Last Tuesday, on October 15, the French National Assembly approved by a 57 to 17 vote a bill opening up medically assisted reproduction to single women and lesbian couples. Right now, only straight, married women can access the procedure here in France.
Though the draft didn’t mention transgender men, several deputies proposed amendments including them. The amendments were defeated, but the good news is that trans men became visible through the issue, and they’ve been getting support, both in parliament and in the media.
There was a strongly worded piece in the daily Libération by Cléo Carastro that denounced the weight of religion on the debate, calling for access to artificial insemination for everyone that wanted it, gay, straight, cis, trans, married, unmarried, “without distinction, and without discrimination related to civil status or gender.”
The approved bill now goes to the Senate for debate. A vote is expected there sometime in January.
It is likely the law will be ultimately enacted. The most recent polls show almost 63 percent of the French public supports extending the right to all women, up six points since early October, just before the law was handily approved in the Assembly.
What’s interesting is how effective opponents have been in giving the impression that French society is widely opposed.
The heavily Freudian Academy of Medicine got plenty of press for its declaration that it would be a “major anthropological rupture” to get rid of the “father figure which remains essential in the development of the child according to child psychiatrists, pediatricians, and psychologists.” Agnès Buzin, the minister of health, responded that the Academy was “perhaps, a little out of date.”
On October 6, the rabidly homophobic Manif pour Tous (Demo for Everyone) movement poured a huge amount of money into bringing its followers from all over the country to march in Paris against the new law. Being more than a little Freudian themselves, their rallying cry was Liberty, Equality, Paternity.
According to an independent research group, about 74,500 protesters eventually attended, though the organizers claim more than half a million, with Donald Trump apparently doing the math. This was significantly less than the average of 340,000 protesters the group mobilized on several occasions to protest the law approving same-sex marriage seven years ago, when Manif pour Tous emerged as the paramount ultraconservative, anti-gay force.

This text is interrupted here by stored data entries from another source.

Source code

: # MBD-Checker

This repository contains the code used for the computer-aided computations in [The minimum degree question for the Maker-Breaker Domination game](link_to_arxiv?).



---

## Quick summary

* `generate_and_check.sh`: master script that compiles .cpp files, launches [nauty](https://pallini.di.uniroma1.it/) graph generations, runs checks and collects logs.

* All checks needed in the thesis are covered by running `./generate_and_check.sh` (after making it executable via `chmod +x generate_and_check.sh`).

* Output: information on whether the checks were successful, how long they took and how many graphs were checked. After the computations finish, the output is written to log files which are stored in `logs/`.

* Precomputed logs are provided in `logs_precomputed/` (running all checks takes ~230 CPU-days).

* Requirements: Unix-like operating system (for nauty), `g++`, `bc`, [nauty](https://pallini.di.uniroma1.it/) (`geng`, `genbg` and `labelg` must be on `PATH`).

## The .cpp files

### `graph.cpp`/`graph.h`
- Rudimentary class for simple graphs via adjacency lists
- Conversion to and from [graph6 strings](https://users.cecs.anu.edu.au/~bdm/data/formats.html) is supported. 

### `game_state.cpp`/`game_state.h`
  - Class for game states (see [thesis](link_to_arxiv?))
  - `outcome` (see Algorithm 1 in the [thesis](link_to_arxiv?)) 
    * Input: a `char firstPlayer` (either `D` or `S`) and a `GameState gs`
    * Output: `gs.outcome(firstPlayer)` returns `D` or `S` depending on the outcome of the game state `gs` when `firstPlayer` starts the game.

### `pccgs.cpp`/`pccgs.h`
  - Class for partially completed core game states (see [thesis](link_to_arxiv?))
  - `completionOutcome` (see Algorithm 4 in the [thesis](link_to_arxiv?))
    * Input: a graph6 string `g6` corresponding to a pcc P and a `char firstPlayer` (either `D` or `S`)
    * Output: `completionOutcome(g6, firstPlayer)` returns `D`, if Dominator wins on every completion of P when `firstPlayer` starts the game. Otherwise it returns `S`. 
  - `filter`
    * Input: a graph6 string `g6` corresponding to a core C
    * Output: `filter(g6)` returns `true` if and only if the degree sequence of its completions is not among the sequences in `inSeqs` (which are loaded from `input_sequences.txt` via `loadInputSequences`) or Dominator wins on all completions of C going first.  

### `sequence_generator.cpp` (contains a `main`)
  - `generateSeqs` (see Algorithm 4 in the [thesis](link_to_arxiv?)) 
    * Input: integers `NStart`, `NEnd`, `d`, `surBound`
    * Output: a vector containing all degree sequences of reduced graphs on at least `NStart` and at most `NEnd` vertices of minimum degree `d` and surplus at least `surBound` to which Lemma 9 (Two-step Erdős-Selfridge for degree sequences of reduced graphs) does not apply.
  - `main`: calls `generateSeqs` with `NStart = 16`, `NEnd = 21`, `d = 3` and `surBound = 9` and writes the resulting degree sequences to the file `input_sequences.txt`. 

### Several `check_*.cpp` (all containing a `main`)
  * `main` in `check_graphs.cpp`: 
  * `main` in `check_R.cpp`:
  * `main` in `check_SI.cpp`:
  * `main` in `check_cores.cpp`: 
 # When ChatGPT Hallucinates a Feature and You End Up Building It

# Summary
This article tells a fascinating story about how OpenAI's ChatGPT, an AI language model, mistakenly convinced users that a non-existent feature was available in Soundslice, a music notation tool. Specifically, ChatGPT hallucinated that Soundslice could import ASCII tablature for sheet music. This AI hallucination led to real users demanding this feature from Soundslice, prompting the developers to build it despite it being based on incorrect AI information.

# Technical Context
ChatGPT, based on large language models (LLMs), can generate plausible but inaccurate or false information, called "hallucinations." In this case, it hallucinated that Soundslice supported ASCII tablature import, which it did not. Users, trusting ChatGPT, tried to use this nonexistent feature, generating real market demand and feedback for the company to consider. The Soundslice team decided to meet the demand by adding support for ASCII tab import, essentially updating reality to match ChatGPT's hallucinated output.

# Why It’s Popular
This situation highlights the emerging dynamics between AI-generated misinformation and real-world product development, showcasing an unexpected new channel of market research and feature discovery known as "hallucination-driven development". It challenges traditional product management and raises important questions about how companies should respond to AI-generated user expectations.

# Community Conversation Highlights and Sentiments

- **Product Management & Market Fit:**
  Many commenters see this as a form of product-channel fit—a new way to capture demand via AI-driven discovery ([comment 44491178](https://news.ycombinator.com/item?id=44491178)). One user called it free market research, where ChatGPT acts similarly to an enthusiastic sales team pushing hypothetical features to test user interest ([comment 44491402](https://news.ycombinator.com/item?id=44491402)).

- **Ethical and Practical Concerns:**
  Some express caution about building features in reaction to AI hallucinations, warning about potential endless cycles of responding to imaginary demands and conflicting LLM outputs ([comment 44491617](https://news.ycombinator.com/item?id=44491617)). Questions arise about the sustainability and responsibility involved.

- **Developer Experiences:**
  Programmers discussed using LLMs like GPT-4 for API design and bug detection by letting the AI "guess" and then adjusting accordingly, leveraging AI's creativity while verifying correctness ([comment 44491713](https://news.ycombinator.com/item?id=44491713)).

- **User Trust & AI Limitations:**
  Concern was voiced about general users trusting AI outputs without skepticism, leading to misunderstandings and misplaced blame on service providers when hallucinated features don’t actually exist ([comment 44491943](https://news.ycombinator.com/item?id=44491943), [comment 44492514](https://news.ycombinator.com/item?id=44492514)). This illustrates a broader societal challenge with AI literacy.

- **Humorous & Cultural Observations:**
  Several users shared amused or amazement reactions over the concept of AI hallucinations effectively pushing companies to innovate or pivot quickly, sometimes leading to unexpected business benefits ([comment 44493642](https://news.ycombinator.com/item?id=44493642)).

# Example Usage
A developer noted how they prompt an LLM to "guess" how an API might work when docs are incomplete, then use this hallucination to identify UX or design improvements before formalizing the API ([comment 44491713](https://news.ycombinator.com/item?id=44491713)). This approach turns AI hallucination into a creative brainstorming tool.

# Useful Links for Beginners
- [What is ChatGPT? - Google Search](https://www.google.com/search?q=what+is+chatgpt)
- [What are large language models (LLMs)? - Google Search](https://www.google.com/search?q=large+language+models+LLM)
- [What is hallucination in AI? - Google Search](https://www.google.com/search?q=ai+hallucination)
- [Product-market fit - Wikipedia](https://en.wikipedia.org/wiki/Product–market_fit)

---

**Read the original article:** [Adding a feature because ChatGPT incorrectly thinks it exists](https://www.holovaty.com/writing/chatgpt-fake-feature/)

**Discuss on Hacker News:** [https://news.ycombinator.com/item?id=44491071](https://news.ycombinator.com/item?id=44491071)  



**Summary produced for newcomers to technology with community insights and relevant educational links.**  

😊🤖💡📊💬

I expected a bigger march. The two round-the clock TV news channels did free publicity for them day after day, sometimes featuring scrolling banners on the bottom of the screen wondering how many demonstrators would turn up this time.
And news shows seemed to give more time to guests trying to kill the law than to those in favor. Though this time, after months of pressure from activists, talk shows and panels occasionally featured real-life lesbians who’d had artificial insemination, or at least were competent to talk about the issues. Not just discussions among straight men with the power to determine our dykely fates.
Could it be that lesbophobia is slightly diminishing in France? Maybe some bigots agree with the extreme right patriarch Jean-Marie Le Pen, who doesn’t care who’s having babies as long as they’re bolstering the white population.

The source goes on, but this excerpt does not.